━━ Materials provided
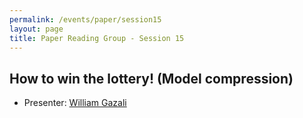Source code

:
 ```yaml
---
permalink: /events/paper/session15
layout: page
title: Paper Reading Group - Session 15
---
```


## How to win the lottery! (Model compression)


- Presenter: [William Gazali](https://www.linkedin.com/in/william-gazali-31880a20a)
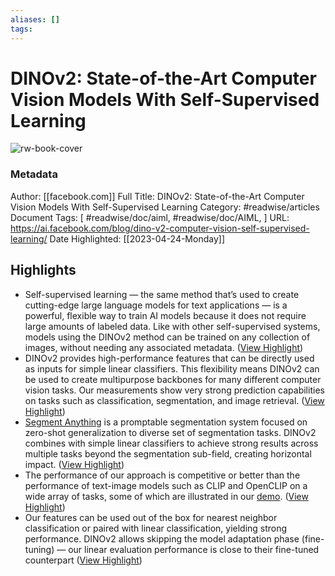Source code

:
 ```yaml
---
aliases: []
tags:
---
```

# DINOv2: State-of-the-Art Computer Vision Models With Self-Supervised Learning

![rw-book-cover](https://scontent.ftpq3-1.fna.fbcdn.net/v/t39.2365-6/341008524_960886174936720_632340648951309797_n.jpg?_nc_cat=103&ccb=1-7&_nc_sid=ad8a9d&_nc_ohc=iEomSus3K2cAX9cz1KH&_nc_ht=scontent.ftpq3-1.fna&oh=00_AfDEjzfsTxxentuO__8oIAcOEP1AV5-yNdnfFdvvxlIZMg&oe=6441F560)
### Metadata
Author: [[facebook.com]]
Full Title: DINOv2: State-of-the-Art Computer Vision Models With Self-Supervised Learning
Category: #readwise/articles
Document Tags: [ #readwise/doc/aiml,  #readwise/doc/AIML, ]
URL: https://ai.facebook.com/blog/dino-v2-computer-vision-self-supervised-learning/
Date Highlighted: [[2023-04-24-Monday]]

## Highlights
- Self-supervised learning — the same method that’s used to create cutting-edge large language models for text applications — is a powerful, flexible way to train AI models because it does not require large amounts of labeled data. Like with other self-supervised systems, models using the DINOv2 method can be trained on any collection of images, without needing any associated metadata. ([View Highlight](https://read.readwise.io/read/01gysz39znwxqssq6a8pvdcknm))
- DINOv2 provides high-performance features that can be directly used as inputs for simple linear classifiers. This flexibility means DINOv2 can be used to create multipurpose backbones for many different computer vision tasks. Our measurements show very strong prediction capabilities on tasks such as classification, segmentation, and image retrieval. ([View Highlight](https://read.readwise.io/read/01gysz5w483dbyk36szfg7ntwj))
- [Segment Anything](https://ai.facebook.com/blog/segment-anything-foundation-model-image-segmentation/) is a promptable segmentation system focused on zero-shot generalization to diverse set of segmentation tasks. DINOv2 combines with simple linear classifiers to achieve strong results across multiple tasks beyond the segmentation sub-field, creating horizontal impact. ([View Highlight](https://read.readwise.io/read/01gyszct51etzfah0xwm8t8s2n))
- The performance of our approach is competitive or better than the performance of text-image models such as CLIP and OpenCLIP on a wide array of tasks, some of which are illustrated in our [demo](https://dinov2.metademolab.com/). ([View Highlight](https://read.readwise.io/read/01gyt0msy00xnw9peh9ybe5am6))
- Our features can be used out of the box for nearest neighbor classification or paired with linear classification, yielding strong performance. DINOv2 allows skipping the model adaptation phase (fine-tuning) — our linear evaluation performance is close to their fine-tuned counterpart ([View Highlight](https://read.readwise.io/read/01gyt0nnpzhgjbkgd8ec2b6pke))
━━━━
_Try it_: Keep every word of the records above exactly, and return them with no pictures.

_Result of the exercise_:
Source code

:
 ```yaml
---
permalink: /events/paper/session15
layout: page
title: Paper Reading Group - Session 15
---
```


## How to win the lottery! (Model compression)


- Presenter: [William Gazali](https://www.linkedin.com/in/william-gazali-31880a20a)
Source code

:
 ```yaml
---
aliases: []
tags:
---
```

# DINOv2: State-of-the-Art Computer Vision Models With Self-Supervised Learning

![rw-book-cover](https://scontent.ftpq3-1.fna.fbcdn.net/v/t39.2365-6/341008524_960886174936720_632340648951309797_n.jpg?_nc_cat=103&ccb=1-7&_nc_sid=ad8a9d&_nc_ohc=iEomSus3K2cAX9cz1KH&_nc_ht=scontent.ftpq3-1.fna&oh=00_AfDEjzfsTxxentuO__8oIAcOEP1AV5-yNdnfFdvvxlIZMg&oe=6441F560)
### Metadata
Author: [[facebook.com]]
Full Title: DINOv2: State-of-the-Art Computer Vision Models With Self-Supervised Learning
Category: #readwise/articles
Document Tags: [ #readwise/doc/aiml,  #readwise/doc/AIML, ]
URL: https://ai.facebook.com/blog/dino-v2-computer-vision-self-supervised-learning/
Date Highlighted: [[2023-04-24-Monday]]

## Highlights
- Self-supervised learning — the same method that’s used to create cutting-edge large language models for text applications — is a powerful, flexible way to train AI models because it does not require large amounts of labeled data. Like with other self-supervised systems, models using the DINOv2 method can be trained on any collection of images, without needing any associated metadata. ([View Highlight](https://read.readwise.io/read/01gysz39znwxqssq6a8pvdcknm))
- DINOv2 provides high-performance features that can be directly used as inputs for simple linear classifiers. This flexibility means DINOv2 can be used to create multipurpose backbones for many different computer vision tasks. Our measurements show very strong prediction capabilities on tasks such as classification, segmentation, and image retrieval. ([View Highlight](https://read.readwise.io/read/01gysz5w483dbyk36szfg7ntwj))
- [Segment Anything](https://ai.facebook.com/blog/segment-anything-foundation-model-image-segmentation/) is a promptable segmentation system focused on zero-shot generalization to diverse set of segmentation tasks. DINOv2 combines with simple linear classifiers to achieve strong results across multiple tasks beyond the segmentation sub-field, creating horizontal impact. ([View Highlight](https://read.readwise.io/read/01gyszct51etzfah0xwm8t8s2n))
- The performance of our approach is competitive or better than the performance of text-image models such as CLIP and OpenCLIP on a wide array of tasks, some of which are illustrated in our [demo](https://dinov2.metademolab.com/). ([View Highlight](https://read.readwise.io/read/01gyt0msy00xnw9peh9ybe5am6))
- Our features can be used out of the box for nearest neighbor classification or paired with linear classification, yielding strong performance. DINOv2 allows skipping the model adaptation phase (fine-tuning) — our linear evaluation performance is close to their fine-tuned counterpart ([View Highlight](https://read.readwise.io/read/01gyt0nnpzhgjbkgd8ec2b6pke))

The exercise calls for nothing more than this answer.